Given entries section start

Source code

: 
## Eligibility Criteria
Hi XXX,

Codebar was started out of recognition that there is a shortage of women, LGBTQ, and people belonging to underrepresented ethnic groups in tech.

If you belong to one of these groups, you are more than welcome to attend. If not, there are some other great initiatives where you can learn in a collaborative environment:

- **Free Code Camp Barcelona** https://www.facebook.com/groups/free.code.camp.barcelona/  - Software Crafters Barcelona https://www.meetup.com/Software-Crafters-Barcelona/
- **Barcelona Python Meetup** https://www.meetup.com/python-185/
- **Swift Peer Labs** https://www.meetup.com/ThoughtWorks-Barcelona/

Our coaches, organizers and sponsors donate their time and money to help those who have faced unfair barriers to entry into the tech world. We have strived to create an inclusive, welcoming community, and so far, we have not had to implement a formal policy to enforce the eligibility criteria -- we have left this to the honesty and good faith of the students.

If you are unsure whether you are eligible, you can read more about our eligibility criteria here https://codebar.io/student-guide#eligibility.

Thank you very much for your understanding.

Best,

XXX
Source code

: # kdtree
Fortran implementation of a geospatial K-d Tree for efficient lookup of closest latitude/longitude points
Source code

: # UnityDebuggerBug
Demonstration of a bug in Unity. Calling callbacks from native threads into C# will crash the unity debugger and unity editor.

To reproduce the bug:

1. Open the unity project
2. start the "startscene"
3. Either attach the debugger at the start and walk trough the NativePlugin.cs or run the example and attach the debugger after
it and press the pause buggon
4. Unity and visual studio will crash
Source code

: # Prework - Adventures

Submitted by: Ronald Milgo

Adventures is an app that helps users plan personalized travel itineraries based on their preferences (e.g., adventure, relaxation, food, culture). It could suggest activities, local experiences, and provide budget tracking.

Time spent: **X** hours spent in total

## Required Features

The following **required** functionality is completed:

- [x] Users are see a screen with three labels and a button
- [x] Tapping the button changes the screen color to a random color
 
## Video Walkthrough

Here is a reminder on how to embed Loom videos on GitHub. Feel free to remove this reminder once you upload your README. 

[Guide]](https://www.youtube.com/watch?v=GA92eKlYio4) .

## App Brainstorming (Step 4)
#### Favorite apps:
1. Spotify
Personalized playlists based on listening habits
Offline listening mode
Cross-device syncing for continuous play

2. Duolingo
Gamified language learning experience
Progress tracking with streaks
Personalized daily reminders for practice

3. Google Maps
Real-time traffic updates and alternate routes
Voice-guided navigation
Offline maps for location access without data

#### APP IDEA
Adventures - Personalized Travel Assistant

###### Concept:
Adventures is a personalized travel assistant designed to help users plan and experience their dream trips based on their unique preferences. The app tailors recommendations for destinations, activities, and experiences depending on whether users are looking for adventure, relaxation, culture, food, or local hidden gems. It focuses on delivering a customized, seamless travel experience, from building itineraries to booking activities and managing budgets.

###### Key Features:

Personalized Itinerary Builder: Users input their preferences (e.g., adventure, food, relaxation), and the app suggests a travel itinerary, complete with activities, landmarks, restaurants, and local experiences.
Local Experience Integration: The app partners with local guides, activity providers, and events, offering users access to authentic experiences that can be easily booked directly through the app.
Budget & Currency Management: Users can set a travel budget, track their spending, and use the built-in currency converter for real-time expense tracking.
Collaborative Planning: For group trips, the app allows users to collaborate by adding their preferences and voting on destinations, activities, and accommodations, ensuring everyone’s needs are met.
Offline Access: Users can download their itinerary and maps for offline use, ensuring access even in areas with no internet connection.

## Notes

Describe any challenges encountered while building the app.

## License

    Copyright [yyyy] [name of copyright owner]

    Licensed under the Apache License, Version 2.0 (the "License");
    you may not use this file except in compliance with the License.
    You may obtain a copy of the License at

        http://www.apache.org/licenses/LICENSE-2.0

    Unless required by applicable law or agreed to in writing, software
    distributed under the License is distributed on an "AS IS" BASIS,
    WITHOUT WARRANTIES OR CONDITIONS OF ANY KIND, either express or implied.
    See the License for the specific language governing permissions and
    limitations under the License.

Given entries section end

What the task requires - Repeat the records word for word.

Output -
Source code

: 
## Eligibility Criteria
Hi XXX,

Codebar was started out of recognition that there is a shortage of women, LGBTQ, and people belonging to underrepresented ethnic groups in tech.

If you belong to one of these groups, you are more than welcome to attend. If not, there are some other great initiatives where you can learn in a collaborative environment:

- **Free Code Camp Barcelona** https://www.facebook.com/groups/free.code.camp.barcelona/  - Software Crafters Barcelona https://www.meetup.com/Software-Crafters-Barcelona/
- **Barcelona Python Meetup** https://www.meetup.com/python-185/
- **Swift Peer Labs** https://www.meetup.com/ThoughtWorks-Barcelona/

Our coaches, organizers and sponsors donate their time and money to help those who have faced unfair barriers to entry into the tech world. We have strived to create an inclusive, welcoming community, and so far, we have not had to implement a formal policy to enforce the eligibility criteria -- we have left this to the honesty and good faith of the students.

If you are unsure whether you are eligible, you can read more about our eligibility criteria here https://codebar.io/student-guide#eligibility.

Thank you very much for your understanding.

Best,

XXX
Source code

: # kdtree
Fortran implementation of a geospatial K-d Tree for efficient lookup of closest latitude/longitude points
Source code

: # UnityDebuggerBug
Demonstration of a bug in Unity. Calling callbacks from native threads into C# will crash the unity debugger and unity editor.

To reproduce the bug:

1. Open the unity project
2. start the "startscene"
3. Either attach the debugger at the start and walk trough the NativePlugin.cs or run the example and attach the debugger after
it and press the pause buggon
4. Unity and visual studio will crash
Source code

: # Prework - Adventures

Submitted by: Ronald Milgo

Adventures is an app that helps users plan personalized travel itineraries based on their preferences (e.g., adventure, relaxation, food, culture). It could suggest activities, local experiences, and provide budget tracking.

Time spent: **X** hours spent in total

## Required Features

The following **required** functionality is completed:

- [x] Users are see a screen with three labels and a button
- [x] Tapping the button changes the screen color to a random color
 
## Video Walkthrough

Here is a reminder on how to embed Loom videos on GitHub. Feel free to remove this reminder once you upload your README. 

[Guide]](https://www.youtube.com/watch?v=GA92eKlYio4) .

## App Brainstorming (Step 4)
#### Favorite apps:
1. Spotify
Personalized playlists based on listening habits
Offline listening mode
Cross-device syncing for continuous play

2. Duolingo
Gamified language learning experience
Progress tracking with streaks
Personalized daily reminders for practice

3. Google Maps
Real-time traffic updates and alternate routes
Voice-guided navigation
Offline maps for location access without data

#### APP IDEA
Adventures - Personalized Travel Assistant

###### Concept:
Adventures is a personalized travel assistant designed to help users plan and experience their dream trips based on their unique preferences. The app tailors recommendations for destinations, activities, and experiences depending on whether users are looking for adventure, relaxation, culture, food, or local hidden gems. It focuses on delivering a customized, seamless travel experience, from building itineraries to booking activities and managing budgets.

###### Key Features:

Personalized Itinerary Builder: Users input their preferences (e.g., adventure, food, relaxation), and the app suggests a travel itinerary, complete with activities, landmarks, restaurants, and local experiences.
Local Experience Integration: The app partners with local guides, activity providers, and events, offering users access to authentic experiences that can be easily booked directly through the app.
Budget & Currency Management: Users can set a travel budget, track their spending, and use the built-in currency converter for real-time expense tracking.
Collaborative Planning: For group trips, the app allows users to collaborate by adding their preferences and voting on destinations, activities, and accommodations, ensuring everyone’s needs are met.
Offline Access: Users can download their itinerary and maps for offline use, ensuring access even in areas with no internet connection.

## Notes

Describe any challenges encountered while building the app.

## License

    Copyright [yyyy] [name of copyright owner]

    Licensed under the Apache License, Version 2.0 (the "License");
    you may not use this file except in compliance with the License.
    You may obtain a copy of the License at

        http://www.apache.org/licenses/LICENSE-2.0

    Unless required by applicable law or agreed to in writing, software
    distributed under the License is distributed on an "AS IS" BASIS,
    WITHOUT WARRANTIES OR CONDITIONS OF ANY KIND, either express or implied.
    See the License for the specific language governing permissions and
    limitations under the License.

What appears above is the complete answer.